I went to see my boss in his office, because I noticed that there was a new deduction on my paycheck for health care. I said, hey, I thought that was one of my benefits?
He looked up from the brochure he was studying, said yeah, sorry about that, von Borax, but the cost increased by like 21 percent this year, so we had to roll some of those costs over to the employees, or we would have had to make some staffing cuts. What could we do?
I said, wow, 21 percent. Well, that’s a shame, and went back to work. When I got home I canceled my cable TV.
The next day when I got into work, there was this huge pile of papers on my desk and Sophie was gone. I went in to see my boss, but he was in Bermuda, so I called him on my cellphone and said, hey, where’s Sophie?
He said, hang on, this band is too loud in here…okay, look, von Borax, I had to let Sophie and Carlos and Wilhelmina go yesterday. The competition took one of our clients, so we had to downsize a little.
I said oh, darn that mean competition. And I worked through lunch and two hours past quitting time. The call to Bermuda cost me $46.70.
When I received my check the following Friday, the overtime wasn’t on it. I went in to see my boss, who’d just got back from Bermuda. I said, I think you guys got my hours wrong.
He looked up from the massage table, and Helga stepped back, with her hands dripping golden fragrant oil on the new purple carpet. He said, The thing is, von Borax, with the economy in its current state, we can’t afford to pay overtime anymore…we’ve just all got to pitch in and put our shoulders to the grindstone.
I said, yeah, I heard there was some trouble with the economy. and I went back to work and totally blasted through a ton of stuff because I want our company to ride this economic storm out. I came in Saturday to finish a few things up.
Monday when I got to the office they’d replaced my desk with a cardboard box. The phone was ringing. I picked it up, and it was one of our clients, yelling that the widget we sold him had disintegrated when exposed to sunlight.

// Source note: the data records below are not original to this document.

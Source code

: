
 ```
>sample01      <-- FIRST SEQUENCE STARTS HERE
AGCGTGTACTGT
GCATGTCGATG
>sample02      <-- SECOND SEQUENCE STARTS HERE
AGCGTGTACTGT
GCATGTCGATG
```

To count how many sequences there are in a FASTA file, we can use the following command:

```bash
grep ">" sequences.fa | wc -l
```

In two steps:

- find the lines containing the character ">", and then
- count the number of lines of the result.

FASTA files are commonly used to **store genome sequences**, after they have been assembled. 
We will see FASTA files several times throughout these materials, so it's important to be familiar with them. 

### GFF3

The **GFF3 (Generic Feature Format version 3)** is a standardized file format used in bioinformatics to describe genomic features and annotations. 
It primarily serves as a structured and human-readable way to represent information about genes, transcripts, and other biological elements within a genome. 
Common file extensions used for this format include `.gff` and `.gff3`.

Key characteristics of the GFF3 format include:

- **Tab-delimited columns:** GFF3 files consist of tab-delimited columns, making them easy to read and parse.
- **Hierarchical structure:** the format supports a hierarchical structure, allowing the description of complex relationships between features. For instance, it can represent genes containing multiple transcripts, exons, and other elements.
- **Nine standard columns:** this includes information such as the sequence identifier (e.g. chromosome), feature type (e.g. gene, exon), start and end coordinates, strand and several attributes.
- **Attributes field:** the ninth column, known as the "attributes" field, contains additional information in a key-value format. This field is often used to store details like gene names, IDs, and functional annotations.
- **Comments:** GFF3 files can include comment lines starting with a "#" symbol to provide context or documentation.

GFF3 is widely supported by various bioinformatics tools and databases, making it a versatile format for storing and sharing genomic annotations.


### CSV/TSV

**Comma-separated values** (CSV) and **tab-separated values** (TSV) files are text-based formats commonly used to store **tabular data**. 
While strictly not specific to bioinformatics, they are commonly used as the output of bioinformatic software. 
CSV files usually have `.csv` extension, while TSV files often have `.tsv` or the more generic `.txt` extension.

I went in to see my boss, and had to interrupt the poker game he was playing with other important leaders of industry. The naked woman on the table stopped dancing and lit a cigarette while I told my boss about the sunlight problem.
He said, listen, von Borax, so maybe our clients have to keep the widgets in slightly darkened rooms or something. Those widgets are being produced at a 40 percent discounted rate! That’s a tremendous cost savings.
I said, 40 percent! That’s almost half off! Boy, that should help the company. And I told the Mariachi band to start up again and went back to work.
I called the client back and explained the darkened room thing to him, but he just hung up in me.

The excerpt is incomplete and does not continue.